◆ Exercise ◆
Go line by line through the data and copy those with the word "metric".

(Data records)
----

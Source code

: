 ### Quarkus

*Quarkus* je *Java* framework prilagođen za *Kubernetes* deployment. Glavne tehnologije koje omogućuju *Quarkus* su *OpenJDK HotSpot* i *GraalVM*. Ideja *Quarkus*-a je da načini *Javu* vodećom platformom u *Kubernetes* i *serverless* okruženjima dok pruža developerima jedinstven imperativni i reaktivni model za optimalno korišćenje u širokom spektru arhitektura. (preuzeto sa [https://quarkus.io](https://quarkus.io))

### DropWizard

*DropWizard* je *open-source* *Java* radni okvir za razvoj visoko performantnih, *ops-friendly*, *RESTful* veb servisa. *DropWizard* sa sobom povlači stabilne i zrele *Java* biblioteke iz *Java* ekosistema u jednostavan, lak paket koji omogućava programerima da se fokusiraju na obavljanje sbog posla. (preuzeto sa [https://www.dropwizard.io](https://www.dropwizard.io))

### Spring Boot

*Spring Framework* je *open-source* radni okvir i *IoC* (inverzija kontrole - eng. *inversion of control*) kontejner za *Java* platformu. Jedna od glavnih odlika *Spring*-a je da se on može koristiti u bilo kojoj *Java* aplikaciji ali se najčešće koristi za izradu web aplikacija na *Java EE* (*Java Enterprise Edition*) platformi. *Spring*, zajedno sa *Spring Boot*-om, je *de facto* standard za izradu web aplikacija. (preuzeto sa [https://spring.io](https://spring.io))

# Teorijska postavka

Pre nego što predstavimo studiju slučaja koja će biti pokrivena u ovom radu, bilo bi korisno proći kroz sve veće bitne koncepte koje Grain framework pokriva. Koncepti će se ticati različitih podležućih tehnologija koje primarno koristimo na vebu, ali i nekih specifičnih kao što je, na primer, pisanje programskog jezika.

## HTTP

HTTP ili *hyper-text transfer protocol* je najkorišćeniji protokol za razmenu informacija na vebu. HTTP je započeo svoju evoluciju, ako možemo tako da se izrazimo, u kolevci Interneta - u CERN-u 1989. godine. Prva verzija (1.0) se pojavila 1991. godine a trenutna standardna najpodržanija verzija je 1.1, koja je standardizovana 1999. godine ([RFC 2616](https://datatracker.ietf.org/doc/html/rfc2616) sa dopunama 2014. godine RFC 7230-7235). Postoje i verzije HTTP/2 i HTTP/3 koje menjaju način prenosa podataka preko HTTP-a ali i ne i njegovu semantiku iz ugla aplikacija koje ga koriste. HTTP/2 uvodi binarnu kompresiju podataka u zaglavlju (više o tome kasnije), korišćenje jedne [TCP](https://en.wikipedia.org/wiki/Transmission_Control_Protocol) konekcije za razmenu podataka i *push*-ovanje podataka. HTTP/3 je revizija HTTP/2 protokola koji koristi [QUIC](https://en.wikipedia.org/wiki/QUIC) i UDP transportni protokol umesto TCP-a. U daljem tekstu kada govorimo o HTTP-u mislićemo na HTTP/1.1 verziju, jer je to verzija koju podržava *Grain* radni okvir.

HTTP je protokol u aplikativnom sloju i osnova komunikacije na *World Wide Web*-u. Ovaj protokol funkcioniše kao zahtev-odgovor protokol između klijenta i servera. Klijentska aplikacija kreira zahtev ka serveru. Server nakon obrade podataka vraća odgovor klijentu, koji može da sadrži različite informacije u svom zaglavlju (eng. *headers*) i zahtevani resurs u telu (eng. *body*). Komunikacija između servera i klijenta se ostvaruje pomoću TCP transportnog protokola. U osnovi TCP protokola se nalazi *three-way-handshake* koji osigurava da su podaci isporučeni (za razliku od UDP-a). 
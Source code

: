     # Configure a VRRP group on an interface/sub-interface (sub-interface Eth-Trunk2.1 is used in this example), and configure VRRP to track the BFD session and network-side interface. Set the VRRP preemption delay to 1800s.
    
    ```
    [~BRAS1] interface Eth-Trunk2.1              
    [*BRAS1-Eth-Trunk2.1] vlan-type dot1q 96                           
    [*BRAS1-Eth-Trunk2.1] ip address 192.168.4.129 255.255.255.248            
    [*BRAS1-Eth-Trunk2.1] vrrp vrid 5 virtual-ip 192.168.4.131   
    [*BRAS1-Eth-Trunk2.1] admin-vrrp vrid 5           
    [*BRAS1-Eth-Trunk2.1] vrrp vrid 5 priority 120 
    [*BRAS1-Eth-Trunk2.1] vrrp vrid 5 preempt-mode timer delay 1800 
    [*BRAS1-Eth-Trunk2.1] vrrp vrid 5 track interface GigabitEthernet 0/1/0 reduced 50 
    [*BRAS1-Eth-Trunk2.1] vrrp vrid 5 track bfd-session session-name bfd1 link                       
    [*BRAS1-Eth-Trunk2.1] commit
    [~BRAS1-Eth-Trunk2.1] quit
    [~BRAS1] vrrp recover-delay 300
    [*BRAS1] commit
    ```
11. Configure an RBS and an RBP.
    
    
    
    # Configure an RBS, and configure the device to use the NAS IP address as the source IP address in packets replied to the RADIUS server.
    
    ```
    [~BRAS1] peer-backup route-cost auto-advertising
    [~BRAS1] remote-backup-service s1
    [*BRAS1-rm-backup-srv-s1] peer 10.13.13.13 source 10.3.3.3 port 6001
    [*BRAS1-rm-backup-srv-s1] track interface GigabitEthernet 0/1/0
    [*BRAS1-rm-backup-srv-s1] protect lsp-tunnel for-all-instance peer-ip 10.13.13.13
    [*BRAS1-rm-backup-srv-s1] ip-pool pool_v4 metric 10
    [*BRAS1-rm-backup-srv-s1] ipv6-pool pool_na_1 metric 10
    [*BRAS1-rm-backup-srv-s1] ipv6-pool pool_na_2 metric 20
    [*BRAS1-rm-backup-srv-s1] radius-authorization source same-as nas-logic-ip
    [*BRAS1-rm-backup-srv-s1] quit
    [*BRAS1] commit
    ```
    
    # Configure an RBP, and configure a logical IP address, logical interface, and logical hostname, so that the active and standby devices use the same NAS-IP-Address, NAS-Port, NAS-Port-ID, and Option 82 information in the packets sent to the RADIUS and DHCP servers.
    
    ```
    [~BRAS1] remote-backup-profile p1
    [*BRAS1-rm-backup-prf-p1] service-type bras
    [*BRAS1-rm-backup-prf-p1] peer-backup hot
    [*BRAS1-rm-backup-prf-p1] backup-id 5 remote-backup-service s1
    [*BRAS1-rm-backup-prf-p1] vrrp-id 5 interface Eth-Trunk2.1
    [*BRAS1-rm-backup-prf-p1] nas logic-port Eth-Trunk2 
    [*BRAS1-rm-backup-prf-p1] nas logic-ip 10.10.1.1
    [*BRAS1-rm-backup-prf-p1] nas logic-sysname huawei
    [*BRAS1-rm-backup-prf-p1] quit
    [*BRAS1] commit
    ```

----

◆ Answer box ◆
    [*BRAS1-rm-backup-srv-s1] ip-pool pool_v4 metric 10
    [*BRAS1-rm-backup-srv-s1] ipv6-pool pool_na_1 metric 10
    [*BRAS1-rm-backup-srv-s1] ipv6-pool pool_na_2 metric 20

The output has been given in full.